El capitán se alejó pasillo abajo y yo tragué saliva.
Estuve tentado de volver a mi camarote, colgar una soga de la mampara superior y ahorcarme. En lugar de eso, llamé al timbre.
- Adelante –escuché la masculina voz de Maxwell al otro lado.
La puerta se deslizó y entré.
- Cierre la puerta, por favor –dijo su voz desde el baño.
- Ya se ha cerrado.
- Asegúrela. No queremos que nadie nos moleste.
Pulsé la combinación adecuada en el panel y después miré a mi alrededor.
La habitación era acogedora. Nunca había estado en los aposentos del primer oficial y me pareció el espacio perfecto para el seductor que él era, sobretodo cuando vi la cama redonda en la sala contigua.
- Puede ir quitándose la ropa.
Obedecí, bastante nervioso.
Había colocado una cama para masajes en el centro de la estancia, aunque me pareció demasiado baja para que pudiera ser cómoda para él.
Me quité la chaqueta del uniforme, la ceñida camiseta con el emblema de la Alianza y cuando me desabrochaba los pantalones Maxwell salió del baño.
Llevaba dos pequeños frascos en una mano, pero mis ojos no se fijaron demasiado en ellos. Se fueron directos a su miembro, que estaba en reposo y bajo el cual colgaban dos cojones peludos, grandes y apetitosos. Maxwell estaba completamente desnudo.
- Adelante, quítese eso –dijo, como si fuera lo más normal del mundo recibir así a la gente.
Intenté quitarme los pantalones sin desabrocharme antes las botas y casi me vi en el suelo.
- Espere, lo ayudo.
Maxwell me sujetó de un brazo. Yo me agaché para desabrocharme una bota consciente de que su verga colgaba ahora cerca de mi oreja izquierda. Mi polla empezó a crecer rápidamente y supe que cuando acabara de quitarme la ropa ya estaría irremisiblemente berraco.
Conseguí quitarme ambas botas y desprenderme de los pantalones y la ropa interior sin rozarle sus atrayentes partes. No pude ocultar mi brutal erección, pero él tampoco dio muestras de haberla visto. Me pidió que me tumbara en la cama boca abajo. Lo hice.
- Esto que va a sentir ahora en la piel es un aceite de Cinópolis. Multiplica por quinientos la sensibilidad de la epidermis humana. Durante los primeros segundos creerá que es doloroso, pero después descubrirá que es lo más placentero que jamás pueda llegar a sentir. O casi.

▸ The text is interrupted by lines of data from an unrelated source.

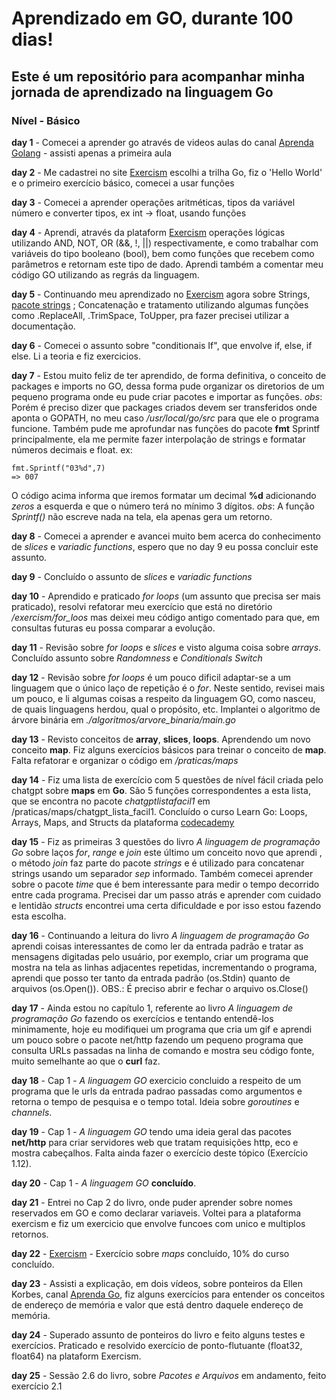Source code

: # Aprendizado em GO, durante 100 dias!

## Este é um repositório para acompanhar minha jornada de aprendizado na linguagem Go

### Nível - Básico

__day 1__ - Comecei a aprender go através de videos aulas do canal [Aprenda Golang](https://youtu.be/bOlnyWOjVIo?si=kdFFeu08PQa5Leu1) - assisti apenas a primeira aula

__day 2__ - Me cadastrei no site [Exercism](https://exercism.org) escolhi a trilha Go, fiz o 'Hello World' e o primeiro exercício básico, comecei a usar funções

__day 3__ - Comecei a aprender operações aritméticas, tipos da variável número e converter tipos, ex int -> float, usando funções 

__day 4__ - Aprendi, através da plataform [Exercism](https://exercism.org) operações lógicas utilizando AND, NOT, OR (&&, !, ||) respectivamente, e como trabalhar com variáveis do tipo booleano (bool), bem como funções que recebem como parâmetros e retornam
este tipo de dado. Aprendi também a comentar meu código GO utilizando as regrás da linguagem.

__day 5__ - Continuando meu aprendizado no [Exercism](https://exercism.org) agora sobre Strings, [pacote strings](https://pkg.go.dev/strings#pkg-functions) ; Concatenação e tratamento utilizando algumas funções como .ReplaceAll, .TrimSpace, ToUpper, pra fazer precisei utilizar a documentação. 

__day 6__ - Comecei o assunto sobre "conditionais If", que envolve if, else, if else. Li a teoria e fiz exercicios.

__day 7__ - Estou muito feliz de ter aprendido, de forma definitiva, o conceito de packages e imports no GO, dessa forma pude organizar os diretorios de um pequeno programa
onde eu pude criar pacotes e importar as funções. 
_obs_: Porém é preciso dizer que packages criados devem ser transferidos onde aponta o GOPATH, no meu caso _/usr/local/go/src_ para que ele o programa funcione.
Também pude me aprofundar nas funções do pacote __fmt__ Sprintf principalmente, ela me permite fazer interpolação de strings e formatar números decimais e float.
ex:
```
fmt.Sprintf("03%d",7)
=> 007
```
O código acima informa que iremos formatar um decimal __%d__ adicionando _zeros_ a esquerda e que o número terá no mínimo 3 dígitos.
_obs_: A função _Sprintf()_ não escreve nada na tela, ela apenas gera um retorno.

__day 8__ - Comecei a aprender e avancei muito bem acerca do conhecimento de _slices_ e _variadic functions_, espero que no day 9 eu possa concluir este assunto.

__day 9__ - Concluído o assunto de _slices_ e _variadic functions_

__day 10__ - Aprendido e praticado _for loops_ (um assunto que precisa ser mais praticado), resolvi refatorar meu exercício que está no diretório _/exercism/for_loos_ mas deixei meu código antigo comentado para que, em consultas futuras eu possa comparar a evolução.

__day 11__ - Revisão sobre _for loops_ e _slices_ e visto alguma coisa sobre _arrays_. Concluído assunto sobre _Randomness_ e _Conditionals Switch_

__day 12__ - Revisão sobre _for loops_ é um pouco dificil adaptar-se a um linguagem que o único laço de repetição é o _for_. Neste sentido, revisei mais um pouco, e li algumas coisas a respeito da linguagem GO, como nasceu, de quais linguagens herdou, qual o propósito, etc.
Implantei o algoritmo de árvore binária em _./algoritmos/arvore_binaria/main.go_

__day 13__ - Revisto conceitos de __array__, __slices__, __loops__. Aprendendo um novo conceito __map__. Fiz alguns exercícios básicos para treinar o conceito de __map__. Falta refatorar e organizar o código em _/praticas/maps_

__day 14__ - Fiz uma lista de exercício com 5 questões de nível fácil criada pelo chatgpt sobre __maps__ em __Go__. São 5 funções correspondentes a esta lista, que se encontra no pacote _chatgptlistafacil1_ em /praticas/maps/chatgpt_lista_facil1.
Concluído o curso Learn Go: Loops, Arrays, Maps, and Structs da plataforma [codecademy](https://www.codecademy.com/learn)

__day 15__ - Fiz as primeiras 3 questões do livro _A linguagem de programação Go_ sobre laços _for_, _range_ e _join_ este último um conceito novo que aprendi , o método _join_ faz parte do pacote _strings_ e é utilizado para concatenar strings usando um separador _sep_ informado. Também comecei aprender sobre o pacote _time_ que é bem interessante para medir o tempo decorrido entre cada programa. Precisei dar um passo atrás e aprender com cuidado e lentidão _structs_ encontrei uma certa dificuldade e por isso estou fazendo esta escolha.

__day 16__ - Continuando a leitura do livro _A linguagem de programação Go_ aprendi coisas interessantes de como ler da entrada padrão e tratar as mensagens digitadas pelo usuário, por exemplo, criar um programa que mostra na tela as linhas adjacentes repetidas, incrementando o programa, aprendi que posso ter tanto da entrada padrão (os.Stdin) quanto de arquivos (os.Open(<nome-do-arquivo>)). OBS.: É preciso abrir e fechar o arquivo os.Close()

__day 17__ - Ainda estou no capítulo 1, referente ao livro _A linguagem de programação Go_ fazendo os exercícios e tentando entendê-los minimamente, hoje eu modifiquei um programa que cria um gif e aprendi um pouco sobre o pacote net/http fazendo um pequeno programa que consulta URLs passadas na linha de comando e mostra seu código fonte, muito semelhante ao que o __curl__ faz.

__day 18__ - Cap 1 - _A linguagem GO_ exercicio concluido a respeito de um programa que le urls da entrada padrao passadas como argumentos e retorna o tempo de pesquisa e o tempo total. Ideia sobre _goroutines_ e _channels_.

__day 19__ - Cap 1 - _A linguagem GO_ tendo uma ideia geral das pacotes __net/http__ para criar servidores web que tratam requisições http, eco e mostra cabeçalhos. Falta ainda fazer o exercício deste tópico (Exercício 1.12).

__day 20__ - Cap 1 - _A linguagem GO_ __concluído__.

__day 21__ - Entrei no Cap 2 do livro, onde puder aprender sobre nomes reservados em GO e como declarar variaveis. Voltei para a plataforma exercism e fiz um exercicio que envolve funcoes com unico e multiplos retornos.

__day 22__ - [Exercism](https://exercism.org/tracks/go) - Exercício sobre _maps_ concluído, 10% do curso concluído.

__day 23__ - Assisti a explicação, em dois vídeos, sobre ponteiros da Ellen Korbes, canal [Aprenda Go](https://youtu.be/l2YJ-5GpGr8?si=P5R5nbwjIQVvR-xi), fiz alguns exercícios para entender os conceitos de endereço de memória e valor que está dentro daquele endereço de memória.

__day 24__ - Superado assunto de ponteiros do livro e feito alguns testes e exercícios. Praticado e resolvido exercício de ponto-flutuante (float32, float64) na plataform Exercism.

__day 25__ - Sessão 2.6 do livro, sobre _Pacotes e Arquivos_ em andamento, feito exercício 2.1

Sentí sus manos en mi espalda y quise gritar. Aquello era el infierno en vida.
- Ya verá, en unos segundos empezará a sentirlo.
Intenté tragarme las maldiciones que salían escopeteadas de mi boca, porque comprendía que podía meterme en apuros acordarme de la madre de un superior.
- Piense que le estoy dando el aceite con mis propias manos.
- Estará hecho de otra pastaaaaaaa –grité, sin aguantarlo ni un segundo más.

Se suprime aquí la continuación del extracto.